*EXERCISE BRIEF*
Wherever a line of the listing holds the string "created", copy that line.
________________________________________
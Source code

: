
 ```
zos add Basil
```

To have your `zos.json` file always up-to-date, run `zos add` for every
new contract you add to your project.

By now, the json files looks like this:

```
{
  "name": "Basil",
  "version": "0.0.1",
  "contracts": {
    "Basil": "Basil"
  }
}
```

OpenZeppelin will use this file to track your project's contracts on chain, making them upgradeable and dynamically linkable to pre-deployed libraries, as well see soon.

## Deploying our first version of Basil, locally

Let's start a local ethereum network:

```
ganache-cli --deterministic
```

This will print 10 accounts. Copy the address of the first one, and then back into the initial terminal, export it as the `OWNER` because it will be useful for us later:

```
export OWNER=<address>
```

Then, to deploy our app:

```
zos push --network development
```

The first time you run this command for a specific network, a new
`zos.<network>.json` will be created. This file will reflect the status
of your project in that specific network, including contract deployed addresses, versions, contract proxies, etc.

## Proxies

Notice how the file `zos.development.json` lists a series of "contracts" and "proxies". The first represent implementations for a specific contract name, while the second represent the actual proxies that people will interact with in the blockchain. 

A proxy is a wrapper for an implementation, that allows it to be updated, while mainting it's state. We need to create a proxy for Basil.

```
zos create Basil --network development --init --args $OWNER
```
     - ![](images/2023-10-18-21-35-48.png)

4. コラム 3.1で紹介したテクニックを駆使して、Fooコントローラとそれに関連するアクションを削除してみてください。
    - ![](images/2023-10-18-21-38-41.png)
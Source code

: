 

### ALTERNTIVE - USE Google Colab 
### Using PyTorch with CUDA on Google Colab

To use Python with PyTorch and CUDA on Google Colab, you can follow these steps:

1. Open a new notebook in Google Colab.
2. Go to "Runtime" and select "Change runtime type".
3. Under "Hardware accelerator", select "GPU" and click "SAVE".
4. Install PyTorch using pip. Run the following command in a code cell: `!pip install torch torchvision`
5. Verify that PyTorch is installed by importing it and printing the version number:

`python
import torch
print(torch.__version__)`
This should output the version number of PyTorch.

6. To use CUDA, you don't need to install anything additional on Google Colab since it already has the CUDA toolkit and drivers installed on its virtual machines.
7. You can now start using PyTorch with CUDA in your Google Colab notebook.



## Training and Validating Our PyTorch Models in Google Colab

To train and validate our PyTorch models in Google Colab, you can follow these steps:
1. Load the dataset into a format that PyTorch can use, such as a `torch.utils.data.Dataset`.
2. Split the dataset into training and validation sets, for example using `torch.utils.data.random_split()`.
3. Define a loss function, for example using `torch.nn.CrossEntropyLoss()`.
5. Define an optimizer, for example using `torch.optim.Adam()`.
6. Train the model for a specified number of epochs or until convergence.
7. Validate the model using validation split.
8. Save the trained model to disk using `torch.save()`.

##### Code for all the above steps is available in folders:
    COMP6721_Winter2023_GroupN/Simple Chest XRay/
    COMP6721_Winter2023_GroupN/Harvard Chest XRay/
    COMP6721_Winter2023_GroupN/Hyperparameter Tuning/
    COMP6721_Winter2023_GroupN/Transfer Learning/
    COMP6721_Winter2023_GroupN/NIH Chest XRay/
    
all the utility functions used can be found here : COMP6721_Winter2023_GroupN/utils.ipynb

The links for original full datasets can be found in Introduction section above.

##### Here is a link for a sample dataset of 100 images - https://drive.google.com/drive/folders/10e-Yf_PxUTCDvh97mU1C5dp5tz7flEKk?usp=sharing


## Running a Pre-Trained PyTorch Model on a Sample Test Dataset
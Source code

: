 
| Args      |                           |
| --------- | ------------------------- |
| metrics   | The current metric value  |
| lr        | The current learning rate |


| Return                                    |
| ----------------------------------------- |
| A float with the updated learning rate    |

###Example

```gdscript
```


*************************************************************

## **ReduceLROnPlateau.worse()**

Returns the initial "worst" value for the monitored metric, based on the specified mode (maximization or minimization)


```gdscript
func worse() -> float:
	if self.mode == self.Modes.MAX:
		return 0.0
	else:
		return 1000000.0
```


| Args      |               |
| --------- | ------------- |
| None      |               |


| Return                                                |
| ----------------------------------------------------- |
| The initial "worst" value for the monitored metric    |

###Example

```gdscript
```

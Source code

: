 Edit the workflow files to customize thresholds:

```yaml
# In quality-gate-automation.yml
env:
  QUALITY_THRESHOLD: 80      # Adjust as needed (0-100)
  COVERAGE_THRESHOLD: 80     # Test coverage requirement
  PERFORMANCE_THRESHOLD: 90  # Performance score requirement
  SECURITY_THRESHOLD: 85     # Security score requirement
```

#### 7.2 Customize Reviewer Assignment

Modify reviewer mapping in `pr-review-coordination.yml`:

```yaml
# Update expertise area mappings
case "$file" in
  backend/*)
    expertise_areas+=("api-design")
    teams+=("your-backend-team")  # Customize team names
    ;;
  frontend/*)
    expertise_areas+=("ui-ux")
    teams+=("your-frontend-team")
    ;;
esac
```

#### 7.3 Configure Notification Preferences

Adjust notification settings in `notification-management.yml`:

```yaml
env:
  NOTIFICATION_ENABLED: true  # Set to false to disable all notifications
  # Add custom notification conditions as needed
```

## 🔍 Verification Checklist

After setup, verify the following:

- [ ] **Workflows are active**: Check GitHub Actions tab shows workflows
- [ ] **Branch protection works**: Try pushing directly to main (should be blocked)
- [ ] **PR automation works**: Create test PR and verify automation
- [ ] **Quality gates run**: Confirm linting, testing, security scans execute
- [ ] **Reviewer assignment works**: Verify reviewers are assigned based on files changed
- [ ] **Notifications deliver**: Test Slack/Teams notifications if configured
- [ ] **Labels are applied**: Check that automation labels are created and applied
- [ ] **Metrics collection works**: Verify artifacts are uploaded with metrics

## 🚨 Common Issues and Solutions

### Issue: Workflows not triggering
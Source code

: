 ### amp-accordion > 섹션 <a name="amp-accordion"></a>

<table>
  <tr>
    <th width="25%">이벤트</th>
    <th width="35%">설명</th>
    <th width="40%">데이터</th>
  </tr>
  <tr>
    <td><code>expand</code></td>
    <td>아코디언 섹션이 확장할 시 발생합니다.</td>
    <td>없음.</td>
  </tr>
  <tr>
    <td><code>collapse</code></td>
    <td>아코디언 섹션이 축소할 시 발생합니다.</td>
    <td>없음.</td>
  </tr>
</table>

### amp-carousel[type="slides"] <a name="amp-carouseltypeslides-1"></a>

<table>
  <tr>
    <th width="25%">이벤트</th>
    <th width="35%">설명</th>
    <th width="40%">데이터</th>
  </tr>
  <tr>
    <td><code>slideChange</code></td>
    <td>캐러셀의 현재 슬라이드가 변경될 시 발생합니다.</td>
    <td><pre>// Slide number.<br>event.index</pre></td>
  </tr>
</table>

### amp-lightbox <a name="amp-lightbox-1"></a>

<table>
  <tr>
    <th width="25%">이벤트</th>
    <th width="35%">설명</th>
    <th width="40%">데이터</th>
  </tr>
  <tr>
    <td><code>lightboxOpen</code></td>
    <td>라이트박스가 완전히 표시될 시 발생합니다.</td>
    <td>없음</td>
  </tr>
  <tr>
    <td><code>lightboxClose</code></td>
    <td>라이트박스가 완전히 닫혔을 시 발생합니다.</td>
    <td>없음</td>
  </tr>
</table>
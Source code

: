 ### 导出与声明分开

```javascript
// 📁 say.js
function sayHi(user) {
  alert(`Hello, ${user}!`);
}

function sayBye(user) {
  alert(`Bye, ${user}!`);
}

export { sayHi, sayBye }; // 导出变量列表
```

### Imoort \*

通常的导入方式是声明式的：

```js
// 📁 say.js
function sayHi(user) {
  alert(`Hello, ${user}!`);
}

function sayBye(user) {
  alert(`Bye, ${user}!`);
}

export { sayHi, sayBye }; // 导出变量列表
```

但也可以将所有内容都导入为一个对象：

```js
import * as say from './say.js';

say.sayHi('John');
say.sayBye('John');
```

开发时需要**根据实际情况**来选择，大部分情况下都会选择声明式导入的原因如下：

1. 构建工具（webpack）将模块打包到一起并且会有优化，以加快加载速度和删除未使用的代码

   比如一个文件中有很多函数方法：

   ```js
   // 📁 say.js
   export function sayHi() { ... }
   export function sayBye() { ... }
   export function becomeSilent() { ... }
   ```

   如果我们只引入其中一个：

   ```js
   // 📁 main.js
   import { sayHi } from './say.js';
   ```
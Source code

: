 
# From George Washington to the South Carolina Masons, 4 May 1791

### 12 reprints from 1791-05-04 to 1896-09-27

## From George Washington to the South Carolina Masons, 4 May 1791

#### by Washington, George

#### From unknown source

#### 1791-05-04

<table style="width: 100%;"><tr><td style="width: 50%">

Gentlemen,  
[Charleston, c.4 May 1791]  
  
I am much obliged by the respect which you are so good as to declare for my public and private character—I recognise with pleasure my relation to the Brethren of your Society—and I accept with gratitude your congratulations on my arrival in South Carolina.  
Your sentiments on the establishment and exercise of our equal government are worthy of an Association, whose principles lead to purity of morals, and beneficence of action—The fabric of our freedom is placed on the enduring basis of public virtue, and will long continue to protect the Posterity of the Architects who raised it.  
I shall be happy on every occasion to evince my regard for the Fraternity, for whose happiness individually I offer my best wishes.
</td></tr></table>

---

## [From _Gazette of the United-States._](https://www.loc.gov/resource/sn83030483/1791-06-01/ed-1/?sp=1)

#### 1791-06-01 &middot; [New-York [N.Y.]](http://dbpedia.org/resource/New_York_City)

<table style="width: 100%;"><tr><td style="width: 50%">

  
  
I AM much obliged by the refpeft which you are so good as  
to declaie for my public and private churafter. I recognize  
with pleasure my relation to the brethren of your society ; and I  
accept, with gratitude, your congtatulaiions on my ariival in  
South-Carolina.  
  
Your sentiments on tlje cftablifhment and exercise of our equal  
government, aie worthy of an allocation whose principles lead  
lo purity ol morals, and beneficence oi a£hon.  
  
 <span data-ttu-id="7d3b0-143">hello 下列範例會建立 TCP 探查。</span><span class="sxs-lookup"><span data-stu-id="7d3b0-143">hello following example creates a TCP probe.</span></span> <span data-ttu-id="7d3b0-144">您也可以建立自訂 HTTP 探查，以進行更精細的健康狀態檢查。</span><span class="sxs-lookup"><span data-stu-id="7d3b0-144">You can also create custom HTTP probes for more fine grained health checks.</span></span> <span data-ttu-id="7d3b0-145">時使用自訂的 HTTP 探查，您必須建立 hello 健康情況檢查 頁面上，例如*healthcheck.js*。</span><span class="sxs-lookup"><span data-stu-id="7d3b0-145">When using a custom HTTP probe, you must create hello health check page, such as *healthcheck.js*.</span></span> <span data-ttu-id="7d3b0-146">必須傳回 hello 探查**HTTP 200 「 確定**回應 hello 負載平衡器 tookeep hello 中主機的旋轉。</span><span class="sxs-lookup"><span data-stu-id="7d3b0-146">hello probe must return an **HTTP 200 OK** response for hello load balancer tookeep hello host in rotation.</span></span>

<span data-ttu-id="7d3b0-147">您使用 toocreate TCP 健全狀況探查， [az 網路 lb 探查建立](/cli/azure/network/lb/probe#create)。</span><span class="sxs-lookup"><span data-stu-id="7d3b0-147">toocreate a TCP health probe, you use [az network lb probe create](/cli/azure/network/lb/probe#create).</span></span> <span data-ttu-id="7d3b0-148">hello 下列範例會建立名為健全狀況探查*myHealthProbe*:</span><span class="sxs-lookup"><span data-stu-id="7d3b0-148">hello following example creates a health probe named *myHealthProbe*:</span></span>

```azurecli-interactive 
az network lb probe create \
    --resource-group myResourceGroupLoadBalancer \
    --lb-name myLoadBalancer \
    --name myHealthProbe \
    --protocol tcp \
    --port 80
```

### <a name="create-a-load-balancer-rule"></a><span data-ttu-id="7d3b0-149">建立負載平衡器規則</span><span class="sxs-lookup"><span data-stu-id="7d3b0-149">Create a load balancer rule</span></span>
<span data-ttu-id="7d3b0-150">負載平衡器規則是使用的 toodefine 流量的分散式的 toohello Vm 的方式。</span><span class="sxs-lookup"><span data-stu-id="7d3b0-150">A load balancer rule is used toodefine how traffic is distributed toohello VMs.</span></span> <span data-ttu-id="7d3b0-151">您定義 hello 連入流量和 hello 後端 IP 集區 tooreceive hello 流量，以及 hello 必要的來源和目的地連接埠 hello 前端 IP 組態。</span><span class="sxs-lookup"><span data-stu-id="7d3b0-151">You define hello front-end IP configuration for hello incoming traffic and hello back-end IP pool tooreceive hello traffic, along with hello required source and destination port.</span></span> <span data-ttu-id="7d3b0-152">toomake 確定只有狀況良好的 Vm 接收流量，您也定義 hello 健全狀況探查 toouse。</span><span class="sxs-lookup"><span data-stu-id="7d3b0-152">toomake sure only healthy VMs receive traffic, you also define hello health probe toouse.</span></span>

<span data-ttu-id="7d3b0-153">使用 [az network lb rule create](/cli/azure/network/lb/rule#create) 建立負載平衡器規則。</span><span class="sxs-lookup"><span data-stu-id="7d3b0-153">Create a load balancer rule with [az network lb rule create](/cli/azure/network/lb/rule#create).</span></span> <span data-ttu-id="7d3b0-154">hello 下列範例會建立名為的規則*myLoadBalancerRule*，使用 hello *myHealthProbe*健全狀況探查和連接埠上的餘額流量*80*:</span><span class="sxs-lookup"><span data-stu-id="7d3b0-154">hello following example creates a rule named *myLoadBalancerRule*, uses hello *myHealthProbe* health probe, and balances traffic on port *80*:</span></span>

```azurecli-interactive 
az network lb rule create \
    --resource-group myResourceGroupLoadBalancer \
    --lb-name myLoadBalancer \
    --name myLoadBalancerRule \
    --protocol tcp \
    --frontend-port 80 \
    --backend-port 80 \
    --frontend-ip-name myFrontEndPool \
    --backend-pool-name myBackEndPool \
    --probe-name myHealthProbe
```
________________________________________
*RESULT OF THIS TASK*
`zos.<network>.json` will be created. This file will reflect the status
- [ ] **Labels are applied**: Check that automation labels are created and applied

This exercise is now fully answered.